### Your instructions
Look below for the line containing "# 1.3.2. 使用Cargo创建项目"; from there through the line containing "# 1.3.10. 为发布构建", both lines included, please set down each line exactly and nothing else.

### Provided information
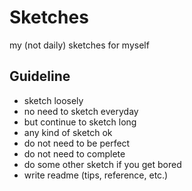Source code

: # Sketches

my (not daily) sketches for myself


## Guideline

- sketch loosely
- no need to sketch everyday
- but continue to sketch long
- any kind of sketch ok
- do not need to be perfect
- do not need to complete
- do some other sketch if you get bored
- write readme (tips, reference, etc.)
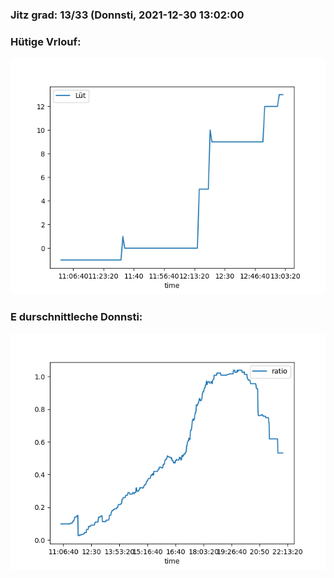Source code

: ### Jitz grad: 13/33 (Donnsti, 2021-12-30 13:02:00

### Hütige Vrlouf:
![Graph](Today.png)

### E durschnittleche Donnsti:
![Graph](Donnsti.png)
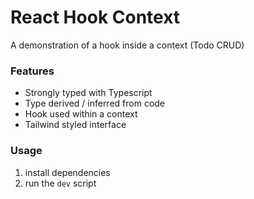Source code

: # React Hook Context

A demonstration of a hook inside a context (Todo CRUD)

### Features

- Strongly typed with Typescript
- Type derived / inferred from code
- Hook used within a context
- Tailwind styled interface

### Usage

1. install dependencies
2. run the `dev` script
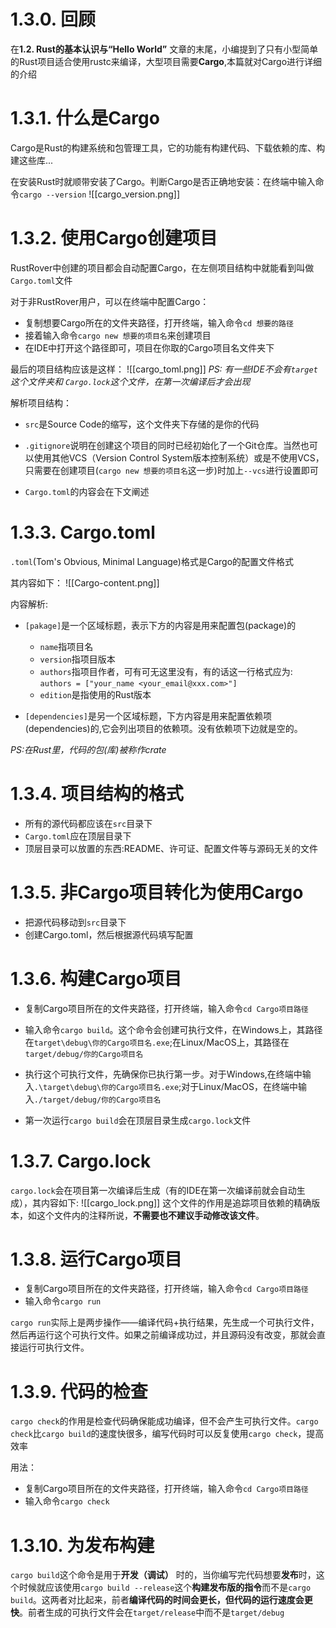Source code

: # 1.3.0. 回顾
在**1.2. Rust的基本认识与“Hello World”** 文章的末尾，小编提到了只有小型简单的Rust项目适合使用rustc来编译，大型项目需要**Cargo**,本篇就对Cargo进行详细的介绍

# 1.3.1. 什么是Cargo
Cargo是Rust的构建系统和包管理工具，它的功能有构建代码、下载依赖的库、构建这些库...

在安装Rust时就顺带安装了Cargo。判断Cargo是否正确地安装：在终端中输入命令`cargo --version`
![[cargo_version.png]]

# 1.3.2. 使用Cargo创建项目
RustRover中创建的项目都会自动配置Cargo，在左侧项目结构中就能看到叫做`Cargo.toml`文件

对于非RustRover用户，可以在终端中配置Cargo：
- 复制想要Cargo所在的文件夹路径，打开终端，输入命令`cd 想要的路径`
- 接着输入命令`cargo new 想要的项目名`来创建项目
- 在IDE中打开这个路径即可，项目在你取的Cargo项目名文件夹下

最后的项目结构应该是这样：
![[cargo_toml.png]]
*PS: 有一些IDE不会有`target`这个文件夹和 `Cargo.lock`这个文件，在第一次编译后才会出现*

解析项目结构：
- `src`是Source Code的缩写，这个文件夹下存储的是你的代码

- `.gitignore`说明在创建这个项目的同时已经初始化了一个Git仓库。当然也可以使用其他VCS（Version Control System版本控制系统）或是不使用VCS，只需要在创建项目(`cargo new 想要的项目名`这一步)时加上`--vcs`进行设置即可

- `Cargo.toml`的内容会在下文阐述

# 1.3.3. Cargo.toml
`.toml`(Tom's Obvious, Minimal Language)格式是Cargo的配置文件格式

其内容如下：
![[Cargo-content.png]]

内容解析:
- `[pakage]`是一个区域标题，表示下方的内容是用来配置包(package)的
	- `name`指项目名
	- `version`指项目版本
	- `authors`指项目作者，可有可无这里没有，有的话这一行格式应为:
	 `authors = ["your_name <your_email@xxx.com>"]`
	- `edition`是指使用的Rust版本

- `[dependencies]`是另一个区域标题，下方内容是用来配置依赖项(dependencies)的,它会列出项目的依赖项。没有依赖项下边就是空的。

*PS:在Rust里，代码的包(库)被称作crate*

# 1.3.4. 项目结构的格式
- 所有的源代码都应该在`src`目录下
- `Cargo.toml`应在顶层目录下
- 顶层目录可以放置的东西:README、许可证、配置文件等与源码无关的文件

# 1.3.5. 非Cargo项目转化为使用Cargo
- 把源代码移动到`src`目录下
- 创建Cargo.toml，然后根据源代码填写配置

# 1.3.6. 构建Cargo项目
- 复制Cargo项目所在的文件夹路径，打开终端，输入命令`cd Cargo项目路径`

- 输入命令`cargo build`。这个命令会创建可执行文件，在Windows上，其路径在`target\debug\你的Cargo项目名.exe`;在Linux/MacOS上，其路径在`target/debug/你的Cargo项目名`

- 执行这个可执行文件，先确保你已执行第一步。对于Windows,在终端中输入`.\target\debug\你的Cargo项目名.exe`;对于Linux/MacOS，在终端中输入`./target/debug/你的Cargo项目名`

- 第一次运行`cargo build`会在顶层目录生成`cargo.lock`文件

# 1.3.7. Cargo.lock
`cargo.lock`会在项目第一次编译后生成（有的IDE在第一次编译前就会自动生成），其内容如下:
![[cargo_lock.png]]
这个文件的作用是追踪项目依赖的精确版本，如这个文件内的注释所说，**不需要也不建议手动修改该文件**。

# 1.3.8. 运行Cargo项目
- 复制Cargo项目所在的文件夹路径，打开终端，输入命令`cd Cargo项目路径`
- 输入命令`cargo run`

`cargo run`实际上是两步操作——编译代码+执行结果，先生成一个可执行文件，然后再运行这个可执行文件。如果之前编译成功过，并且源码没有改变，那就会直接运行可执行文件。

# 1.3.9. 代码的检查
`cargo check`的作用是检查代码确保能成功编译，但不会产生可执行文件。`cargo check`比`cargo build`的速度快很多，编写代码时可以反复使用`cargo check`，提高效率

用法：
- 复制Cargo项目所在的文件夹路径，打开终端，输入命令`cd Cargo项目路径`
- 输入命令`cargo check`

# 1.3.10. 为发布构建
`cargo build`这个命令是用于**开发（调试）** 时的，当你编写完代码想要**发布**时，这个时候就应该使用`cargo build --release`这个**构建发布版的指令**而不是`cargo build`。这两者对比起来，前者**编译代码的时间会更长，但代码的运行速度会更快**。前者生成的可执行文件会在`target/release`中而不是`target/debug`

### Solution
# 1.3.2. 使用Cargo创建项目
RustRover中创建的项目都会自动配置Cargo，在左侧项目结构中就能看到叫做`Cargo.toml`文件

对于非RustRover用户，可以在终端中配置Cargo：
- 复制想要Cargo所在的文件夹路径，打开终端，输入命令`cd 想要的路径`
- 接着输入命令`cargo new 想要的项目名`来创建项目
- 在IDE中打开这个路径即可，项目在你取的Cargo项目名文件夹下

最后的项目结构应该是这样：
![[cargo_toml.png]]
*PS: 有一些IDE不会有`target`这个文件夹和 `Cargo.lock`这个文件，在第一次编译后才会出现*

解析项目结构：
- `src`是Source Code的缩写，这个文件夹下存储的是你的代码

- `.gitignore`说明在创建这个项目的同时已经初始化了一个Git仓库。当然也可以使用其他VCS（Version Control System版本控制系统）或是不使用VCS，只需要在创建项目(`cargo new 想要的项目名`这一步)时加上`--vcs`进行设置即可

- `Cargo.toml`的内容会在下文阐述

# 1.3.3. Cargo.toml
`.toml`(Tom's Obvious, Minimal Language)格式是Cargo的配置文件格式

其内容如下：
![[Cargo-content.png]]

内容解析:
- `[pakage]`是一个区域标题，表示下方的内容是用来配置包(package)的
	- `name`指项目名
	- `version`指项目版本
	- `authors`指项目作者，可有可无这里没有，有的话这一行格式应为:
	 `authors = ["your_name <your_email@xxx.com>"]`
	- `edition`是指使用的Rust版本

- `[dependencies]`是另一个区域标题，下方内容是用来配置依赖项(dependencies)的,它会列出项目的依赖项。没有依赖项下边就是空的。

*PS:在Rust里，代码的包(库)被称作crate*

# 1.3.4. 项目结构的格式
- 所有的源代码都应该在`src`目录下
- `Cargo.toml`应在顶层目录下
- 顶层目录可以放置的东西:README、许可证、配置文件等与源码无关的文件

# 1.3.5. 非Cargo项目转化为使用Cargo
- 把源代码移动到`src`目录下
- 创建Cargo.toml，然后根据源代码填写配置

# 1.3.6. 构建Cargo项目
- 复制Cargo项目所在的文件夹路径，打开终端，输入命令`cd Cargo项目路径`

- 输入命令`cargo build`。这个命令会创建可执行文件，在Windows上，其路径在`target\debug\你的Cargo项目名.exe`;在Linux/MacOS上，其路径在`target/debug/你的Cargo项目名`

- 执行这个可执行文件，先确保你已执行第一步。对于Windows,在终端中输入`.\target\debug\你的Cargo项目名.exe`;对于Linux/MacOS，在终端中输入`./target/debug/你的Cargo项目名`

- 第一次运行`cargo build`会在顶层目录生成`cargo.lock`文件

# 1.3.7. Cargo.lock
`cargo.lock`会在项目第一次编译后生成（有的IDE在第一次编译前就会自动生成），其内容如下:
![[cargo_lock.png]]
这个文件的作用是追踪项目依赖的精确版本，如这个文件内的注释所说，**不需要也不建议手动修改该文件**。

# 1.3.8. 运行Cargo项目
- 复制Cargo项目所在的文件夹路径，打开终端，输入命令`cd Cargo项目路径`
- 输入命令`cargo run`

`cargo run`实际上是两步操作——编译代码+执行结果，先生成一个可执行文件，然后再运行这个可执行文件。如果之前编译成功过，并且源码没有改变，那就会直接运行可执行文件。

# 1.3.9. 代码的检查
`cargo check`的作用是检查代码确保能成功编译，但不会产生可执行文件。`cargo check`比`cargo build`的速度快很多，编写代码时可以反复使用`cargo check`，提高效率

用法：
- 复制Cargo项目所在的文件夹路径，打开终端，输入命令`cd Cargo项目路径`
- 输入命令`cargo check`

# 1.3.10. 为发布构建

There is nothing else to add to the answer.